In [23]:
# Import necessary libraries
import pandas as pd

# Load the fight results data
df = pd.read_csv('ufc_fight_results.csv')
df2 = pd.read_csv('ufc_fighter_tott_clean.csv')

# Display the first few rows of the dataframe
df.head(5)

Unnamed: 0,EVENT,BOUT,OUTCOME,WEIGHTCLASS,METHOD,ROUND,TIME,TIME FORMAT,REFEREE,DETAILS,URL
0,UFC 322: Della Maddalena vs. Makhachev,Jack Della Maddalena vs. Islam Makhachev,L/W,UFC Welterweight Title Bout,Decision - Unanimous,5,5:00,5 Rnd (5-5-5-5-5),Herb Dean,Derek Cleary 45 - 50.Sal D'amato 45 - 50.Ron M...,http://ufcstats.com/fight-details/856f6ee04937...
1,UFC 322: Della Maddalena vs. Makhachev,Valentina Shevchenko vs. Zhang Weili,W/L,UFC Women's Flyweight Title Bout,Decision - Unanimous,5,5:00,5 Rnd (5-5-5-5-5),Marc Goddard,Chris Bolinski 45 - 50.Eric Colon 45 - 50.Chri...,http://ufcstats.com/fight-details/7606f6b6c19f...
2,UFC 322: Della Maddalena vs. Makhachev,Sean Brady vs. Michael Morales,L/W,Welterweight Bout,KO/TKO,1,3:27,3 Rnd (5-5-5),Blake Grice,Punches to Head At Distance,http://ufcstats.com/fight-details/477af74ea3cb...
3,UFC 322: Della Maddalena vs. Makhachev,Leon Edwards vs. Carlos Prates,L/W,Welterweight Bout,KO/TKO,2,1:28,3 Rnd (5-5-5),Keith Peterson,Punch to Head At Distance,http://ufcstats.com/fight-details/3c6088485376...
4,UFC 322: Della Maddalena vs. Makhachev,Beneil Dariush vs. Benoit Saint Denis,L/W,Lightweight Bout,KO/TKO,1,0:16,3 Rnd (5-5-5),Herb Dean,Punch to Head At Distance,http://ufcstats.com/fight-details/9b5f190cd3f5...


In [24]:
# Separate BOUT columns into FIGHTER1 and FIGHTER2
df[['FIGHTER1', 'FIGHTER2']] = df['BOUT'].str.split(' vs. ', expand=True)

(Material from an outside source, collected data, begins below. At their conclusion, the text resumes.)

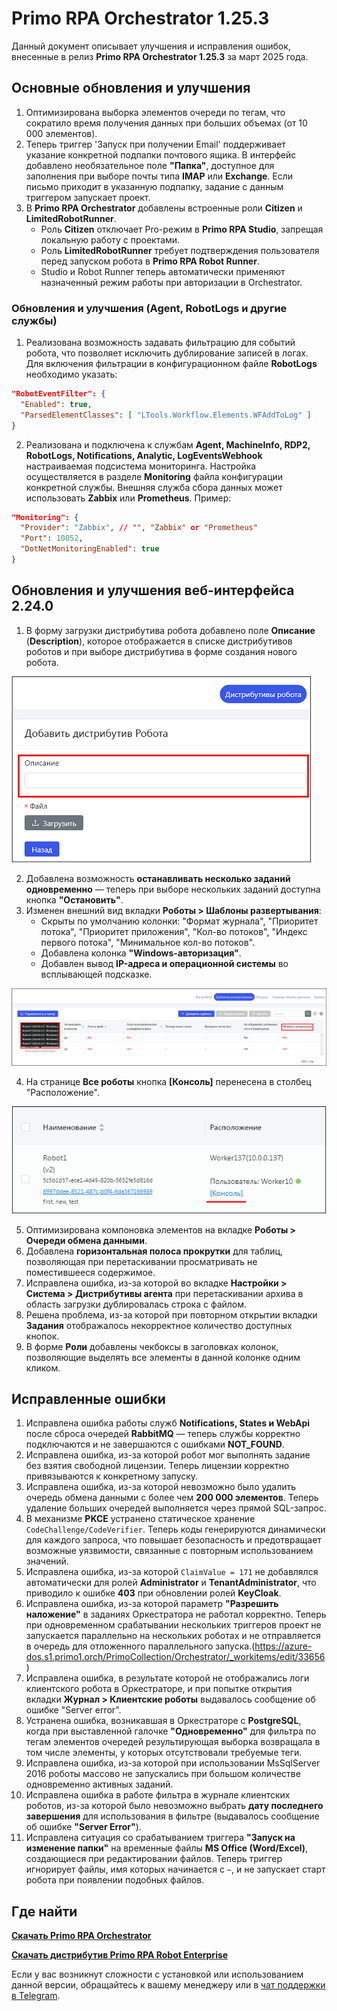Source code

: # Primo RPA Orchestrator 1.25.3

Данный документ описывает улучшения и исправления ошибок, внесенные в релиз **Primo RPA Orchestrator 1.25.3** за март 2025 года.

## Основные обновления и улучшения

1. Оптимизирована выборка элементов очереди по тегам, что сократило время получения данных при больших объемах (от 10 000 элементов).
2. Теперь триггер 'Запуск при получении Email' поддерживает указание конкретной подпапки почтового ящика. В интерфейс добавлено необязательное поле **"Папка"**, доступное для заполнения при выборе почты типа **IMAP** или **Exchange**. Если письмо приходит в указанную подпапку, задание с данным триггером запускает проект.
3. В **Primo RPA Orchestrator** добавлены встроенные роли **Citizen** и **LimitedRobotRunner**.
   - Роль **Citizen** отключает Pro-режим в **Primo RPA Studio**, запрещая локальную работу с проектами.
   - Роль **LimitedRobotRunner** требует подтверждения пользователя перед запуском робота в **Primo RPA Robot Runner**.
   - Studio и Robot Runner теперь автоматически применяют назначенный режим работы при авторизации в Orchestrator.



### Обновления и улучшения (Agent, RobotLogs и другие службы)

1. Реализована возможность задавать фильтрацию для событий робота, что позволяет исключить дублирование записей в логах. Для включения фильтрации в конфигурационном файле **RobotLogs** необходимо указать:
```json
"RobotEventFilter": {
  "Enabled": true,
  "ParsedElementClasses": [ "LTools.Workflow.Elements.WFAddToLog" ]
}
```
2. Реализована и подключена к службам **Agent, MachineInfo, RDP2, RobotLogs, Notifications, Analytic, LogEventsWebhook** настраиваемая подсистема мониторинга. Настройка осуществляется в разделе **Monitoring** файла конфигурации конкретной службы. Внешняя служба сбора данных может использовать **Zabbix** или **Prometheus**. Пример:
```json
"Monitoring": {
  "Provider": "Zabbix", // "", "Zabbix" or "Prometheus"
  "Port": 10052,
  "DotNetMonitoringEnabled": true
}
```



## Обновления и улучшения веб-интерфейса 2.24.0

1. В форму загрузки дистрибутива робота добавлено поле **Описание** (**Description**), которое отображается в списке дистрибутивов роботов и при выборе дистрибутива в форме создания нового робота.

![Описание](../../.gitbook/assets1/orchestrator/Robot-Distribution.PNG)

2. Добавлена возможность **останавливать несколько заданий одновременно** — теперь при выборе нескольких заданий доступна кнопка **"Остановить"**.
3. Изменен внешний вид вкладки **Роботы > Шаблоны развертывания**:
   - Скрыты по умолчанию колонки: "Формат журнала", "Приоритет потока", "Приоритет приложения", "Кол-во потоков", "Индекс первого потока", "Минимальное кол-во потоков".
   - Добавлена колонка **"Windows-авторизация"**.
   - Добавлен вывод **IP-адреса и операционной системы** во всплывающей подсказке.
   
 ![Шаблоны развертывания](../../.gitbook/assets1/orchestrator/Robot-Deployment-Templates.png)  
 
4. На странице **Все роботы** кнопка **[Консоль]** перенесена в столбец "Расположение".

![](../../.gitbook/assets1/orchestrator/Console-NewLocation.PNG)

5. Оптимизирована компоновка элементов на вкладке **Роботы > Очереди обмена данными**.
6. Добавлена **горизонтальная полоса прокрутки** для таблиц, позволяющая при перетаскивании просматривать не поместившееся содержимое.
7. Исправлена ошибка, из-за которой во вкладке **Настройки > Система > Дистрибутивы агента** при перетаскивании архива в область загрузки дублировалась строка с файлом.
8. Решена проблема, из-за которой при повторном открытии вкладки **Задания** отображалось некорректное количество доступных кнопок.
9. В форме **Роли** добавлены чекбоксы в заголовках колонок, позволяющие выделять все элементы в данной колонке одним кликом.


## Исправленные ошибки

1. Исправлена ошибка работы служб **Notifications, States и WebApi** после сброса очередей **RabbitMQ** — теперь службы корректно подключаются и не завершаются с ошибками **NOT_FOUND**.
2. Исправлена ошибка, из-за которой робот мог выполнять задание без взятия свободной лицензии. Теперь лицензии корректно привязываются к конкретному запуску.
3. Исправлена ошибка, из-за которой невозможно было удалить очередь обмена данными с более чем **200 000 элементов**. Теперь удаление больших очередей выполняется через прямой SQL-запрос.
4. В механизме **PKCE** устранено статическое хранение `CodeChallenge/CodeVerifier`. Теперь коды генерируются динамически для каждого запроса, что повышает безопасность и предотвращает возможные уязвимости, связанные с повторным использованием значений.
5. Исправлена ошибка, из-за которой `ClaimValue = 171` не добавлялся автоматически для ролей **Administrator** и **TenantAdministrator**, что приводило к ошибке **403** при обновлении ролей **KeyCloak**.
6. Исправлена ошибка, из-за которой параметр **"Разрешить наложение"** в заданиях Оркестратора не работал корректно. Теперь при одновременном срабатывании нескольких триггеров проект не запускается параллельно на нескольких роботах и не отправляется в очередь для отложенного параллельного запуска.(https://azure-dos.s1.primo1.orch/PrimoCollection/Orchestrator/_workitems/edit/33656)
7. Исправлена ошибка, в результате которой не отображались логи клиентского робота в Оркестраторе, и при попытке открытия вкладки **Журнал > Клиентские роботы** выдавалось сообщение об ошибке "Server error".
8. Устранена ошибка, возникавшая в Оркестраторе с **PostgreSQL**, когда при выставленной галочке **"Одновременно"** для фильтра по тегам элементов очередей результирующая выборка возвращала в том числе элементы, у которых отсутствовали требуемые теги.
9. Исправлена ошибка, из-за которой при использовании MsSqlServer 2016 роботы массово не запускались при большом количестве одновременно активных заданий.
10. Исправлена ошибка в работе фильтра в журнале клиентских роботов, из-за которой было невозможно выбрать **дату последнего завершения** для использования в фильтре (выдавалось сообщение об ошибке **"Server Error"**).
11. Исправлена ситуация со срабатыванием триггера **"Запуск на изменение папки"** на временные файлы **MS Office (Word/Excel)**, создающиеся при редактировании файлов. Теперь триггер игнорирует файлы, имя которых начинается с `~`, и не запускает старт робота при появлении подобных файлов.



## Где найти

[**Скачать Primo RPA Orchestrator**](https://disk.primo-rpa.ru/index.php/s/t9BHBjR6PP06Yax?path=%2FRelease%2FOrchestrator)

[**Скачать дистрибутив Primo RPA Robot Enterprise**](https://disk.primo-rpa.ru/index.php/s/t9BHBjR6PP06Yax?path=%2FRelease%2FRobot)

Если у вас возникнут сложности с установкой или использованием данной версии, обращайтесь к вашему менеджеру или в [чат поддержки в Telegram](https://t.me/primo_RPA_chat).

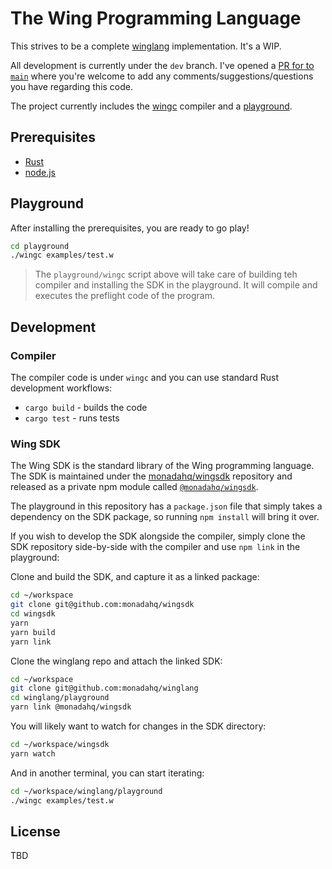 # The Wing Programming Language

This strives to be a complete [winglang](https://github.com/monadahq/rfcs/pull/4) implementation. It's a WIP.

All development is currently under the `dev` branch. I've opened a [PR for to `main`](https://github.com/monadahq/winglang/pull/1) where you're welcome to add any comments/suggestions/questions you have regarding this code.

The project currently includes the [wingc](./wingc) compiler and a [playground](./playground/).

## Prerequisites

* [Rust](https://rustup.rs/)
* [node.js](https://nodejs.org)

## Playground

After installing the prerequisites, you are ready to go play!

```sh
cd playground
./wingc examples/test.w
```

> The `playground/wingc` script above will take care of building teh compiler and installing the SDK in the playground. It will compile and executes the preflight code of the program.

## Development

### Compiler

The compiler code is under `wingc` and you can use standard Rust development workflows:

* `cargo build` - builds the code
* `cargo test` - runs tests

### Wing SDK

The Wing SDK is the standard library of the Wing programming language. The SDK is maintained under the [monadahq/wingsdk](https://github.com/monadahq/wingsdk) repository and released as a private npm module called [`@monadahq/wingsdk`](https://github.com/monadahq/wingsdk/packages/1519521).

The playground in this repository has a `package.json` file that simply takes a dependency on the SDK package, so running `npm install` will bring it over.

If you wish to develop the SDK alongside the compiler, simply clone the SDK repository side-by-side with the compiler and use `npm link` in the playground:

Clone and build the SDK, and capture it as a linked package:

```sh
cd ~/workspace
git clone git@github.com:monadahq/wingsdk
cd wingsdk
yarn
yarn build
yarn link
```

Clone the winglang repo and attach the linked SDK:

```sh
cd ~/workspace
git clone git@github.com:monadahq/winglang
cd winglang/playground
yarn link @monadahq/wingsdk
```

You will likely want to watch for changes in the SDK directory:

```sh
cd ~/workspace/wingsdk
yarn watch
```

And in another terminal, you can start iterating:

```sh
cd ~/workspace/winglang/playground
./wingc examples/test.w
```

## License

TBD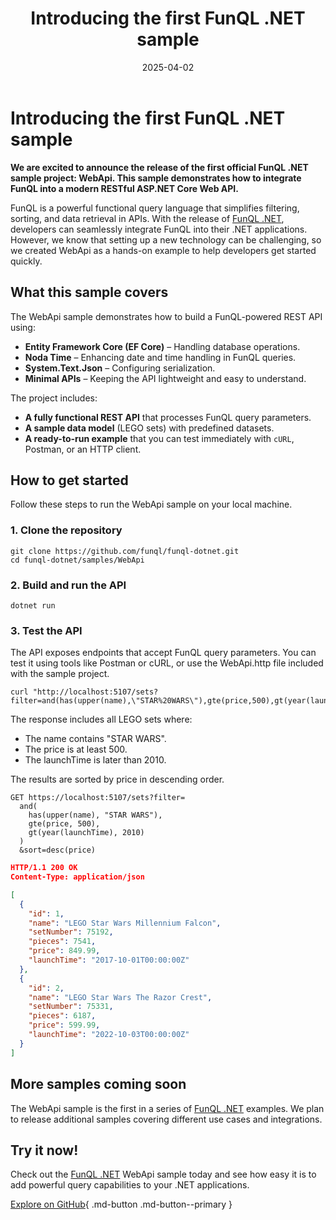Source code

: ﻿---
title: 'Introducing the first FunQL .NET sample'
description: |
  Learn how to integrate FunQL into a .NET API with the new WebApi sample. A hands-on guide for filtering, sorting, and
  querying data in ASP.NET Core.
date: 2025-04-02
authors:
  - mathijsvanbremen
slug: introducing-the-first-funql-dotnet-sample
categories:
  - General
links:
  - blog/posts/funql-dotnet-just-landed.md
---

# Introducing the first FunQL .NET sample

**We are excited to announce the release of the first official FunQL .NET sample project: WebApi. This sample
demonstrates how to integrate FunQL into a modern RESTful ASP.NET Core Web API.**

FunQL is a powerful functional query language that simplifies filtering, sorting, and data retrieval in APIs. With the
release of [FunQL .NET][funql-dotnet], developers can seamlessly integrate FunQL into their .NET applications. However,
we know that setting up a new technology can be challenging, so we created WebApi as a hands-on example to help
developers get started quickly.

<!-- more -->

## What this sample covers

The WebApi sample demonstrates how to build a FunQL-powered REST API using:

- **Entity Framework Core (EF Core)** – Handling database operations.
- **Noda Time** – Enhancing date and time handling in FunQL queries.
- **System.Text.Json** – Configuring serialization.
- **Minimal APIs** – Keeping the API lightweight and easy to understand.

The project includes:

- **A fully functional REST API** that processes FunQL query parameters.
- **A sample data model** (LEGO sets) with predefined datasets.
- **A ready-to-run example** that you can test immediately with `cURL`, Postman, or an HTTP client.

## How to get started

Follow these steps to run the WebApi sample on your local machine.

### 1. Clone the repository

```shell
git clone https://github.com/funql/funql-dotnet.git
cd funql-dotnet/samples/WebApi
```

### 2. Build and run the API

```shell
dotnet run
```

### 3. Test the API

The API exposes endpoints that accept FunQL query parameters. You can test it using tools like Postman or cURL, or use
the WebApi.http file included with the sample project.

```shell
curl "http://localhost:5107/sets?filter=and(has(upper(name),\"STAR%20WARS\"),gte(price,500),gt(year(launchTime),2010))&sort=desc(price)"
```

The response includes all LEGO sets where:

- The name contains "STAR WARS".
- The price is at least 500.
- The launchTime is later than 2010.

The results are sorted by price in descending order.

```funql
GET https://localhost:5107/sets?filter=
  and(
    has(upper(name), "STAR WARS"),
    gte(price, 500),
    gt(year(launchTime), 2010)
  )
  &sort=desc(price)
```

<div class="result" markdown>

```json
HTTP/1.1 200 OK
Content-Type: application/json

[
  {
    "id": 1,
    "name": "LEGO Star Wars Millennium Falcon",
    "setNumber": 75192,
    "pieces": 7541,
    "price": 849.99,
    "launchTime": "2017-10-01T00:00:00Z"
  },
  {
    "id": 2,
    "name": "LEGO Star Wars The Razor Crest",
    "setNumber": 75331,
    "pieces": 6187,
    "price": 599.99,
    "launchTime": "2022-10-03T00:00:00Z"
  }
]
```

</div>

## More samples coming soon

The WebApi sample is the first in a series of [FunQL .NET][funql-dotnet] examples. We plan to release additional samples
covering different use cases and integrations.

## Try it now!

Check out the [FunQL .NET][funql-dotnet] WebApi sample today and see how easy it is to add powerful query capabilities
to your .NET applications.

[Explore on GitHub](https://github.com/funql/funql-dotnet/tree/main/samples/WebApi){ .md-button .md-button--primary }

  [funql-dotnet]: https://github.com/funql/funql-dotnet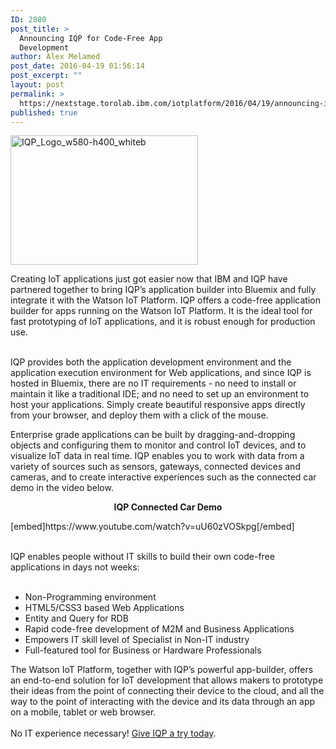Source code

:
 ```yaml
---
ID: 2880
post_title: >
  Announcing IQP for Code-Free App
  Development
author: Alex Melamed
post_date: 2016-04-19 01:56:14
post_excerpt: ""
layout: post
permalink: >
  https://nextstage.torolab.ibm.com/iotplatform/2016/04/19/announcing-iqp-for-code-free-app-development/
published: true
---
```

<a href="http://nextstage.torolab.ibm.com/iotfoundation/wp-content/uploads/sites/24/2016/04/IQP_Logo_w580-h400_whiteb.jpg"><img src="http://nextstage.torolab.ibm.com/iotfoundation/wp-content/uploads/sites/24/2016/04/IQP_Logo_w580-h400_whiteb-300x207.jpg" alt="IQP_Logo_w580-h400_whiteb" width="300" height="207" class=" size-medium wp-image-2931 alignleft" /></a><p>Creating IoT applications just got easier now that IBM and IQP have partnered together to bring IQP’s application builder into Bluemix and fully integrate it with the Watson IoT Platform. IQP offers a code-free application builder for apps running on the Watson IoT Platform. It is the ideal tool for fast prototyping of IoT applications, and it is robust enough for production use. </p><br />IQP provides both the application development environment and the application execution environment for Web applications, and since IQP is hosted in Bluemix, there are no IT requirements - no need to install or maintain it like a traditional IDE; and no need to set up an environment to host your applications. Simply create beautiful responsive apps directly from your browser, and deploy them with a click of the mouse.<p style="text-align: left;">Enterprise grade applications can be built by dragging-and-dropping objects and configuring them to monitor and control IoT devices, and to visualize IoT data in real time. IQP enables you to work with data from a variety of sources such as sensors, gateways, connected devices and cameras, and to create interactive experiences such as the connected car demo in the video below.</p><p style="text-align: center;"><strong>IQP Connected Car Demo</strong></p>

<p>[embed]https://www.youtube.com/watch?v=uU60zVOSkpg[/embed]</p><br />IQP enables people without IT skills to build their own code-free applications in days not weeks:<br /><br /><ul style="text-align: left;"><li>Non-Programming environment</li><li>HTML5/CSS3 based Web Applications</li><li>Entity and Query for RDB</li><li>Rapid code-free development of M2M and Business Applications</li><li>Empowers IT skill level of Specialist in Non-IT industry</li><li>Full-featured tool for Business or Hardware Professionals</li></ul><p style="text-align: left;">The Watson IoT Platform, together with IQP’s powerful app-builder, offers an end-to-end solution for IoT development that allows makers to prototype their ideas from the point of connecting their device to the cloud, and all the way to the point of interacting with the device and its data through an app on a mobile, tablet or web browser.<br /><br />No IT experience necessary! <a href="https://console.ng.bluemix.net/catalog/services/iqp-iot-code-free-app-development/">Give IQP a try today</a>.</p>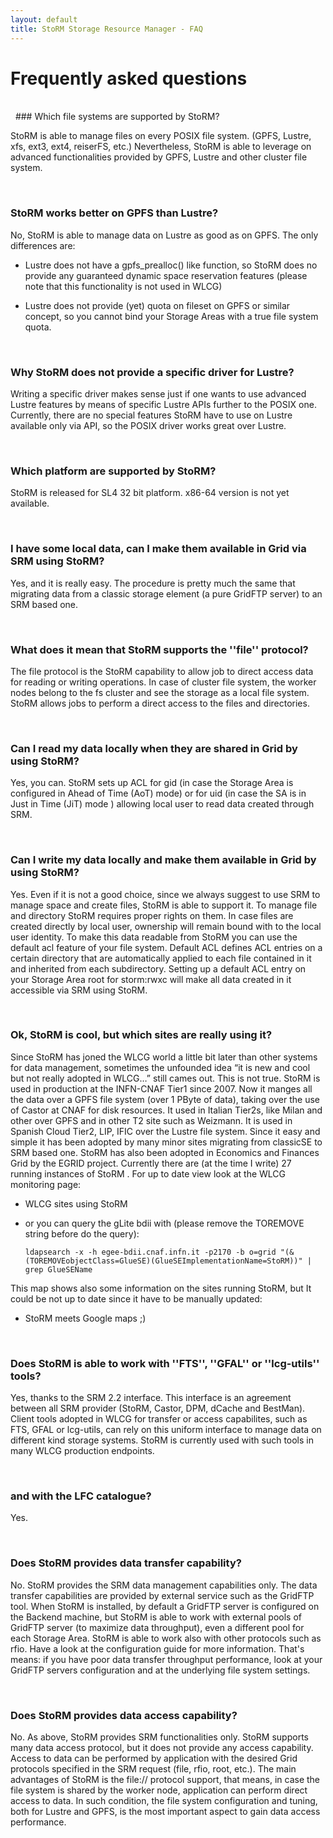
 ```yaml
---
layout: default
title: StoRM Storage Resource Manager - FAQ
---
```


# Frequently asked questions
<br>
<a name="sys_supported">&nbsp;</a>
### Which file systems are supported by StoRM?

StoRM is able to manage files on every POSIX file system. (GPFS, Lustre, xfs, ext3, ext4, reiserFS, etc.) 
Nevertheless, StoRM is able to leverage on advanced functionalities provided by GPFS, Lustre and other cluster file system. 

<a name="lustre">&nbsp;</a>
### StoRM works better on GPFS than Lustre?

No, StoRM is able to manage data on Lustre as good as on GPFS. The only differences are:

* Lustre does not have a gpfs_prealloc() like function, so StoRM does no provide any guaranteed dynamic space reservation features (please note that this functionality is not used in WLCG)

* Lustre does not provide (yet) quota on fileset on GPFS or similar concept, so you cannot bind your Storage Areas with a true file system quota.

<a name="lustre_driver">&nbsp;</a>
### Why StoRM does not provide a specific driver for Lustre?

Writing a specific driver makes sense just if one wants to use advanced Lustre features by means of specific Lustre APIs further to the POSIX one. Currently, there are no special features StoRM have to use on Lustre available only via API, so the POSIX driver works great over Lustre.

<a name="plat_support">&nbsp;</a>
### Which platform are supported by StoRM?

StoRM is released for SL4 32 bit platform.
x86-64 version is not yet available.

<a name="local_data">&nbsp;</a>
### I have some local data, can I make them available in Grid via SRM using StoRM?

Yes, and it is really easy. The procedure is pretty much the same that migrating data from a classic storage element (a pure GridFTP server) to an SRM based one.

<a name="fprotocol_support">&nbsp;</a>
### What does it mean that StoRM supports the ''file'' protocol?

The file protocol is the StoRM capability to allow job to direct access data for reading or writing operations. In case of cluster file system, the worker nodes belong to the fs cluster and see the storage as a local file system. StoRM allows jobs to perform a direct access to the files and directories.

<a name="data_shared">&nbsp;</a>
### Can I read my data locally when they are shared in Grid by using StoRM?

Yes, you can. StoRM sets up ACL for gid (in case the Storage Area is configured in Ahead of Time (AoT) mode) or for uid (in case the SA is in Just in Time (JiT) mode ) allowing local user to read data created through SRM.

<a name="local_grid_data">&nbsp;</a>
### Can I write my data locally and make them available in Grid by using StoRM?

Yes. Even if it is not a good choice, since we always suggest to use SRM to manage space and create files, StoRM is able to support it. To manage file and directory StoRM requires proper rights on them. In case files are created directly by local user, ownership will remain bound with to the local user identity. To make this data readable from StoRM you can use the default acl feature of your file system. Default ACL defines ACL entries on a certain directory that are automatically applied to each file contained in it and inherited from each subdirectory. Setting up a default ACL entry on your Storage Area root for storm:rwxc will make all data created in it accessible via SRM using StoRM.

<a name="cool">&nbsp;</a>
### Ok, StoRM is cool, but which sites are really using it?

Since StoRM has joned the WLCG world a little bit later than other systems for data management, sometimes the unfounded idea “it is new and cool but not really adopted in WLCG…” still cames out. This is not true.
StoRM is used in production at the INFN-CNAF Tier1 since 2007. Now it manges all the data over a GPFS file system (over 1 PByte of data), taking over the use of Castor at CNAF for disk resources. 
It used in Italian Tier2s, like Milan and other over GPFS and in other T2 site such as Weizmann.
It is used in Spanish Cloud Tier2, LIP, IFIC over the Lustre file system.
Since it easy and simple it has been adopted by many minor sites migrating from classicSE to SRM based one.
StoRM has also been adopted in Economics and Finances Grid by the EGRID project.
Currently there are (at the time I write) 27 running instances of StoRM . For up to date view look at the WLCG monitoring page:

* WLCG sites using StoRM
* or you can query the gLite bdii with (please remove the TOREMOVE string before do the query):

      ldapsearch -x -h egee-bdii.cnaf.infn.it -p2170 -b o=grid "(&(TOREMOVEobjectClass=GlueSE)(GlueSEImplementationName=StoRM))" | grep GlueSEName

This map shows also some information on the sites running StoRM, but It could be not up to date since it have to be manually updated:

* StoRM meets Google maps ;)

<a name="tools">&nbsp;</a>
### Does StoRM is able to work with ''FTS'', ''GFAL'' or ''lcg-utils'' tools?

Yes, thanks to the SRM 2.2 interface. This interface is an agreement between all SRM provider (StoRM, Castor, DPM, dCache and BestMan). Client tools adopted in WLCG for transfer or access capabilites, such as FTS, GFAL or lcg-utils, can rely on this uniform interface to manage data on different kind storage systems. StoRM is currently used with such tools in many WLCG production endpoints.

<a name="lfc">&nbsp;</a>
### and with the LFC catalogue?
Yes.

<a name="data_transfer">&nbsp;</a>
### Does StoRM provides data transfer capability?
No. StoRM provides the SRM data management capabilities only. The data transfer capabilities are provided by external service such as the GridFTP tool. When StoRM is installed, by default a GridFTP server is configured on the Backend machine, but StoRM is able to work with external pools of GridFTP server (to maximize data throughput), even a different pool for each Storage Area. StoRM is able to work also with other protocols such as rfio. Have a look at the configuration guide for more information.
That's means: if you have poor data transfer throughput performance, look at your GridFTP servers configuration and at the underlying file system settings.

<a name="data_access">&nbsp;</a>
### Does StoRM provides data access capability?
No. As above, StoRM provides SRM functionalities only. StoRM supports many data access protocol, but it does not provide any access capability. Access to data can be performed by application with the desired Grid protocols specified in the SRM request (file, rfio, root, etc.). The main advantages of StoRM is the file:// protocol support, that means, in case the file system is shared by the worker node, application can perform direct access to data. In such condition, the file system configuration and tuning, both for Lustre and GPFS, is the most important aspect to gain data access performance.

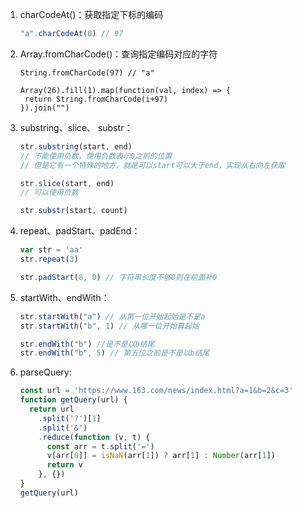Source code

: 1. charCodeAt()：获取指定下标的编码

   ``` js
   "a".charCodeAt(0) // 97
   ```

2. Array.fromCharCode()：查询指定编码对应的字符

   ``` ks
   String.fromCharCode(97) // "a"
   
   Array(26).fill(1).map(function(val, index) => {
   	return String.fromCharCode(i+97)
   }).join("")
   ```

3. substring、slice、 substr：

   ``` js
   str.substring(start, end)
   // 不能使用负数，使用负数表示0之前的位置
   // 但是它有一个特殊的地方，就是可以start可以大于end，实现从右向左获取
   
   str.slice(start, end)
   // 可以使用负数
   
   str.substr(start, count)
   ```

4. repeat、padStart、padEnd：

   ``` js
   var str = 'aa'
   str.repeat(3)
   
   str.padStart(8, 0) // 字符串长度不够8则在前面补0
   ```

5. startWith、endWith：

   ``` js
   str.startWith("a") // 从第一位开始起始是不是a
   str.startWith("b", 1) // 从哪一位开始算起始
   
   str.endWith("b") //是不是以b结尾
   str.endWith("b", 5) // 第五位之前是不是以b结尾
   ```

6. parseQuery:

   ``` js
   const url = 'https://www.163.com/news/index.html?a=1&b=2&c=3'
   function getQuery(url) {
     return url
       .split('?')[1]
       .split('&')
       .reduce(function (v, t) {
         const arr = t.split('=')
         v[arr[0]] = isNaN(arr[1]) ? arr[1] : Number(arr[1])
         return v
       }, {})
   }
   getQuery(url)
   ```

# Trim whitespace from fighter names
df['FIGHTER1'] = df['FIGHTER1'].str.strip()
df['FIGHTER2'] = df['FIGHTER2'].str.strip()

# Function to assign winner and loser
def assign_winner_loser(row):
    if row['OUTCOME'] == 'W/L': # Winner is FIGHTER1
        return pd.Series([row['FIGHTER1'], row['FIGHTER2']])
    elif row['OUTCOME'] == 'L/W': # Winner is FIGHTER2
        return pd.Series([row['FIGHTER2'], row['FIGHTER1']])
    else: # Draw or No Contest
        return pd.Series([None, None])

# Apply the function to assign WINNER and LOSER
df[['WINNER', 'LOSER']] = df.apply(assign_winner_loser, axis=1)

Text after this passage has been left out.